Volleyball information
- Position: Middle Blocker
- Current club: JTEKT Stings
- Number: 4

Career
| Years | Teams |
| 2009–2012 | Chinzei High School |
| 2012–2016 | Waseda University |
| 2016–present | JTEKT Stings |

National team
| 2017 | Japan universiade national team |
| 2021 | Japan senior national team |

Medal record
Men's volleyball
Representing Japan
Asian Championship
| Silver medal – second place | 2021 Chiba/Funabashi | Team |
Eastern Asian Championship
| Gold medal – first place | 2017 Ulaanbaatar | Team |
Summer Universiade
| Bronze medal – third place | 2017 Taipei | Team |

= Taichi Fukuyama =

Japanese volleyball player (born 1993)

Taichi Fukuyama (福山 汰一, Fukuyama Taichi) is a Japanese volleyball player. He currently plays for Japan national team and JTEKT Stings in V.League Division 1. He was the captain of the Waseda University volleyball club and the Japanese national team at the 2017 Eastern Asian Men's Volleyball Championship.
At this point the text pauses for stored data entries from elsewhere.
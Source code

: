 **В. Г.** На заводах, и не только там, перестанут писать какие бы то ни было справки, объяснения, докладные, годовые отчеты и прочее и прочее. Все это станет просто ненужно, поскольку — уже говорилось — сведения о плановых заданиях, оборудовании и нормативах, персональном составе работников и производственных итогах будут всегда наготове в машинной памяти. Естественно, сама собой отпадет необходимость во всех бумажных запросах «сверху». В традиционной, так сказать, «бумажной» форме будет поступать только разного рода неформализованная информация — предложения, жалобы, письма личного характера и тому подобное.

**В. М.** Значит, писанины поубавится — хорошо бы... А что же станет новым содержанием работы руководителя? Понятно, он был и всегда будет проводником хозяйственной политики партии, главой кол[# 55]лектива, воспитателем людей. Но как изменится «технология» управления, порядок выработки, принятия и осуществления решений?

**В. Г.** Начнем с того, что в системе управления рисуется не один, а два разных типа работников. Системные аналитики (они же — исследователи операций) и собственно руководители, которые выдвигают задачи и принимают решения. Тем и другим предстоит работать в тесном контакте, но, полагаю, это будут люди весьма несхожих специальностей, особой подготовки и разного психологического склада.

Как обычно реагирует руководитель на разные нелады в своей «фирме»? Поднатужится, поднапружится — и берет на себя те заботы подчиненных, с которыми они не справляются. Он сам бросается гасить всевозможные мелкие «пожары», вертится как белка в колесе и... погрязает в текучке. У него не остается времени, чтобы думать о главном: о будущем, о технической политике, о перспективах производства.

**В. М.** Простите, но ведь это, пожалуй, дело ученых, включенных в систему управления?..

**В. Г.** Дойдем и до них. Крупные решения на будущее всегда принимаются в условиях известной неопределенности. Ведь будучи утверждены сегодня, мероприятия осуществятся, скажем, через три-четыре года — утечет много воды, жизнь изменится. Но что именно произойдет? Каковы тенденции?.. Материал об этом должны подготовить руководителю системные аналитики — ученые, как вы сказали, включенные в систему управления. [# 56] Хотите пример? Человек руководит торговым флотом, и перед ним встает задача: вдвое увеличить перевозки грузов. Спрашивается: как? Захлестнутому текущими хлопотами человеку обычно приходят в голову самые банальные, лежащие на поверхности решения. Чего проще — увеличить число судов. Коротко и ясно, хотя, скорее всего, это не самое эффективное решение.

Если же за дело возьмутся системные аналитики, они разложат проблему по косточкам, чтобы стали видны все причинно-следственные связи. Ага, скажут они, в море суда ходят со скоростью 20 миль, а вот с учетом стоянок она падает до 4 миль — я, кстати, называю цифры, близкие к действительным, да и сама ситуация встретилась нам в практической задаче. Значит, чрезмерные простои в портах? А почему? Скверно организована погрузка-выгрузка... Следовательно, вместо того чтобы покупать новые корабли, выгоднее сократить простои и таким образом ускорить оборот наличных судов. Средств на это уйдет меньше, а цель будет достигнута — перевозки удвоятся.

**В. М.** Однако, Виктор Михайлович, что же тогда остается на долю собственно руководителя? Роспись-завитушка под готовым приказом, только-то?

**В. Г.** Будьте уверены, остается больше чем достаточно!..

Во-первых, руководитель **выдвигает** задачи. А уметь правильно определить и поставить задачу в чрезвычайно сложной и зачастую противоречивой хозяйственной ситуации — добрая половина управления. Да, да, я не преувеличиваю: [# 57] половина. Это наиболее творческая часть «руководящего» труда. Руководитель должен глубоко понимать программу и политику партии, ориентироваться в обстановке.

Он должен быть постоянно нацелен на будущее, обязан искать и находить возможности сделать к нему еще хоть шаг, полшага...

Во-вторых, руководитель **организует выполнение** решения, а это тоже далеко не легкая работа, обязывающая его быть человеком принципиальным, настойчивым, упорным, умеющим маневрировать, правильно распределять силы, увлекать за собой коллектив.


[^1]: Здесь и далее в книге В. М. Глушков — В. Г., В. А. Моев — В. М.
== International competition ==
- Japan universiade national team (2017)
  - 2017 Summer Universiade
- 2017 Eastern Asian Men's Volleyball Championship
- Japan men's national volleyball team (2021–present)
  - 2021 Asian Men's Volleyball Championship

== Awards ==
===Individual===
- 2020-21 V. League — Fair Play Award
- The 70th Kurowashiki All Japan Volleyball Tournament — Best 6

=== High school year ===
- 2010 All Japan High School Volleyball Championships — Runner-up, with Chinzei High School
- 2011 All Japan High School Volleyball Championships — Runner-up, with Chinzei High School

=== College year ===
- 2012 All Japan Intercollegiate Volleyball Championship — Bronze medal, with Waseda University
- 2013 All Japan Intercollegiate Volleyball Championship — Champion, with Waseda University
- 2015 All Japan Intercollegiate Volleyball Championship — Bronze medal, with Waseda University

=== Club teams ===
- 2018 Kurowashiki All Japan Volleyball Tournament — Runner-up, with JTEKT Stings
- 2019-20 V. League — Champion, with JTEKT Stings
- 2020 Emperor's Cup — Champion, with JTEKT Stings
- 2022 Emperor's Cup — Champion, with JTEKT Stings

== Personal life ==
On September 23, 2021, he announced that he was married.

== See also ==
- List of Waseda University people
- 《男子バレー》“苦労人”福山汰一（27）が名乗りを上げるミドルブロッカー争い…急成長の転機となった「ステップ」とは？ at Number (magazine)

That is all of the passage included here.